Using the records that follow, work out how many lines hold the string "dentro" and provide that number only.
Data supplied Block Start
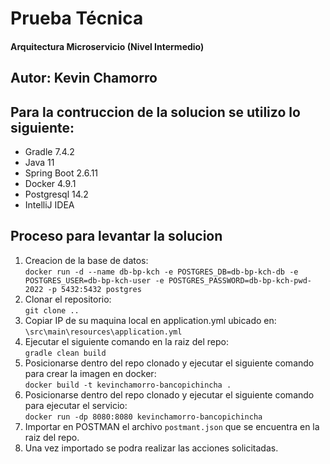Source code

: # Prueba Técnica
#### Arquitectura Microservicio (Nivel Intermedio)

## Autor: Kevin Chamorro

## Para la contruccion de la solucion se utilizo lo siguiente:

- Gradle 7.4.2
- Java 11
- Spring Boot 2.6.11
- Docker 4.9.1
- Postgresql 14.2
- IntelliJ IDEA

## Proceso para levantar la solucion

1. Creacion de la base de datos:</br>
   ``docker run -d --name db-bp-kch -e POSTGRES_DB=db-bp-kch-db -e POSTGRES_USER=db-bp-kch-user -e POSTGRES_PASSWORD=db-bp-kch-pwd-2022 -p 5432:5432 postgres``
2. Clonar el repositorio:</br>
``git clone ..``
3. Copiar IP de su maquina local en application.yml ubicado en:</br>
``\src\main\resources\application.yml``
4. Ejecutar el siguiente comando en la raiz del repo:</br>
``gradle clean build``
5. Posicionarse dentro del repo clonado y ejecutar el siguiente comando para crear la imagen en docker:</br>
``docker build -t kevinchamorro-bancopichincha .``
6. Posicionarse dentro del repo clonado y ejecutar el siguiente comando para ejecutar el servicio:</br>
``docker run -dp 8080:8080 kevinchamorro-bancopichincha``
7. Importar en POSTMAN el archivo ``postmant.json`` que se encuentra en la raiz del repo.
8. Una vez importado se podra realizar las acciones solicitadas.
Data supplied Block End
Answer below:
2